Dazuko unterstützt auch das so genannte Cascading, eine Eigenschaft, um unterschiedliche Anwendungen gleichzeitig laufen zu lassen, beispielsweise zwei Virenscanner. Vergleichbar ist dies mit der Multiprozessunterstützung, allerdings wird der Vorgang hier nicht verteilt, sondern die Applikationen arbeiten den Vorgang nacheinander ab. Die Anwendungen unterscheiden sich dabei durch ihre unterschiedlichen Gruppennamen: Bei einem Dateizugriff haben Prozesse jeder Gruppe die Möglichkeit, den Zugriff zuzulassen oder abzulehnen. Wenn einer der Prozesse entscheidet, dass der Zugriff verweigert werden soll, dann unterbindet ihn Dazuko. Jedoch wird der Zugriff erst dann endgültig verhindert, wenn jeder Prozess seine Aufgabe abgeschlossen hat (vgl. Abb. 1).

[Illustration]
Abbildung 1: Multithreading und Cascading mit Dazuko: Mehrere Prozesse, die unter dem gleichen Gruppennamen registriert sind, können die Virensuche unter sich aufteilen – Dazuko übergibt einen Dateizugriff an den ersten erreichbaren Prozess der Gruppe. Auch verschiedene Applikationen, im Bild zwei mit je drei Prozessen, können gleichzeitig mit der Schnittstelle arbeiten: Der AntiVir-Prozess benutzt einen anderen Gruppennamen als der avast!-Prozess. Dazuko übergibt einen Dateizugriff an den ersten verfügbaren Prozess der AntiVir-Gruppe und anschließend den gleichen Dateizugriff an den ersten verfügbaren Prozess der avast!-Gruppe.

Das Dazuko-Interface ist einfach und überschaubar aufgebaut. Es umfasst Funktionen zur (De-)Registrierung und zum Setzen von Parametern. Außerdem ermöglicht es eine Status-Abfrage für Dateizugriffe. Für welches Betriebssystem oder in welcher Programmiersprache die Applikation geschrieben ist, spielt für Dazuko keine Rolle. Dies versetzt Dritthersteller leichter in die Lage, ihre Produkte auf eine andere Plattform zu portieren. Der nachfolgende Code zeigt das Beispiel eines einfachen On-Access-Scanner (Virenwächter) in C. Details der Schnittstelle sowie ausführliche Beispielprogramme sind auf der Dazuko-Projektsite verfügbar [2].

int main() 
{ 
    struct access_t access; 
    
    dazukoRegister("myScanner"); 
    dazukoSetAccessMask(ON_OPEN | ON_CLOSE | ON_EXEC); 
    dazukoAddIncludePath("/"); 
    
    while (dazukoGetAccess(&access) == 0) 
    { 
        access.deny = so_scan_file(access.filename); 
        dazukoReturnAccess(&access); 
    } 
    dazukoUnregister(); 
    
    return 0; 
}


Aufbau

Um die Plattformunabhängigkeit zu gewährleisten, wurde Dazuko dreischichtig entwickelt (vgl.
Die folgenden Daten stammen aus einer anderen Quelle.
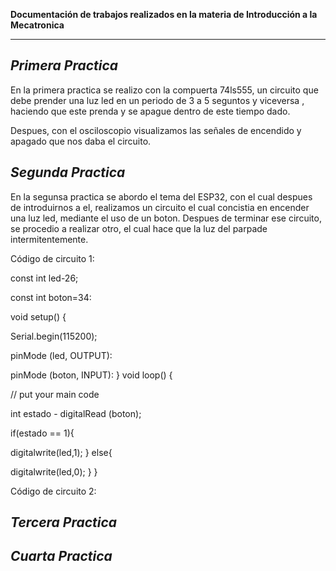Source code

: **Documentación de trabajos realizados en la materia de Introducción a la Mecatronica**

---
*Primera Practica*
---
En la primera practica se realizo con la compuerta 74ls555, un circuito que debe prender una luz led en un periodo de 3 a 5 seguntos y viceversa , haciendo que este prenda y se apague dentro de este tiempo dado.

Despues, con el osciloscopio visualizamos las señales de encendido y apagado que nos daba el circuito.







*Segunda Practica*
---
En la segunsa practica se abordo el tema del ESP32, con el cual despues de introduirnos a el, realizamos un circuito el cual concistia en encender una luz led, mediante el uso de un boton. Despues de terminar ese circuito, se procedio a realizar otro, el cual hace que la luz del parpade intermitentemente.

Código de circuito 1:

const int led-26;

const int boton=34:

void setup() {

Serial.begin(115200);

pinMode (led, OUTPUT):

pinMode (boton, INPUT):
}
void loop() {

// put your main code

int estado - digitalRead (boton);

if(estado == 1){

digitalwrite(led,1);
}
else{

digitalwrite(led,0);
}
}

Código de circuito 2:








*Tercera Practica*
---






*Cuarta Practica*
---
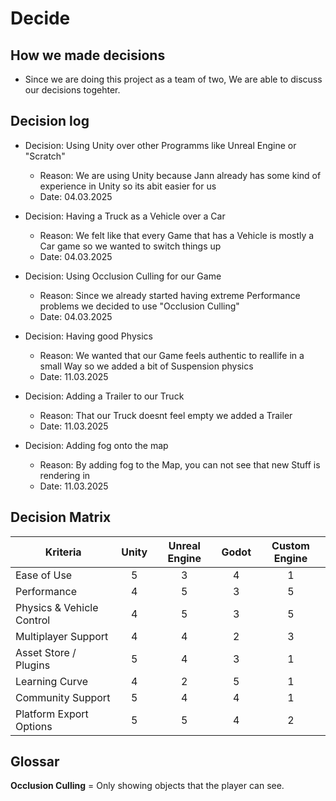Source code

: # Decide
## How we made decisions
* Since we are doing this project as a team of two, We are able to discuss our decisions togehter.

## Decision log
* Decision: Using Unity over other Programms like Unreal Engine or "Scratch"
  * Reason: We are using Unity because Jann already has some kind of experience in Unity so its abit easier for us
  * Date: 04.03.2025

* Decision: Having a Truck as a Vehicle over a Car
  * Reason: We felt like that every Game that has a Vehicle is mostly a Car game so we wanted to switch things up
  * Date: 04.03.2025
 
* Decision: Using Occlusion Culling for our Game
  * Reason: Since we already started having extreme Performance problems we decided to use "Occlusion Culling"
  * Date: 04.03.2025

* Decision: Having good Physics
  * Reason: We wanted that our Game feels authentic to reallife in a small Way so we added a bit of Suspension physics
  * Date: 11.03.2025

* Decision: Adding a Trailer to our Truck
  * Reason: That our Truck doesnt feel empty we added a Trailer
  * Date: 11.03.2025
 
* Decision: Adding fog onto the map
  * Reason: By adding fog to the Map, you can not see that new Stuff is rendering in
  * Date: 11.03.2025

 ## Decision Matrix
 
 | **Kriteria**                 | **Unity** | **Unreal Engine** | **Godot** | **Custom Engine** |
|------------------------------|:---------:|:-----------------:|:--------:|:-----------------:|
| Ease of Use                  |     5     |         3         |    4     |         1         |
| Performance                  |     4     |         5         |    3     |         5         |
| Physics & Vehicle Control    |     4     |         5         |    3     |         5         |
| Multiplayer Support          |     4     |         4         |    2     |         3         |
| Asset Store / Plugins        |     5     |         4         |    3     |         1         |
| Learning Curve               |     4     |         2         |    5     |         1         |
| Community Support            |     5     |         4         |    4     |         1         |
| Platform Export Options      |     5     |         5         |    4     |         2         |


## Glossar
**Occlusion Culling** = Only showing objects that the player can see.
Abb. 2). Bei der ersten Ebene handelt es sich um eine plattformabhängige Schicht (Platform-Dependent Layer), in der die unterschiedlichen systemspezifischen Funktionen implementiert sind. Dieses Modul ist für die gesamte Interaktion mit dem Betriebssystem verantwortlich. Zur Implementierung von Dazuko auf ein neues Betriebssystem muss man somit nur dieses Modul neu schreiben.

[Zwischen Betriebssystem und Scanner liegen die drei Dazuko-Schichten: (OS) platform-dependent layer + functionality layer + visible layer (Scanner)]
Abbildung 2: Der Schichtaufbau in Dazuko

Die zweite Schicht mit der Bezeichnung Functionality Layer kann als das Gehirn von Dazuko bezeichnet werden: Dieses Modul übernimmt alle zu treffenden Entscheidungen. Die dritte Schicht (Visible Layer) ist die "sichtbare" Schicht: Sie stellt die eigentliche Schnittstelle von Dazuko dar, auf der auch der Informationsaustausch mit Virenscannern oder anderen Prüf-Applikationen erfolgt.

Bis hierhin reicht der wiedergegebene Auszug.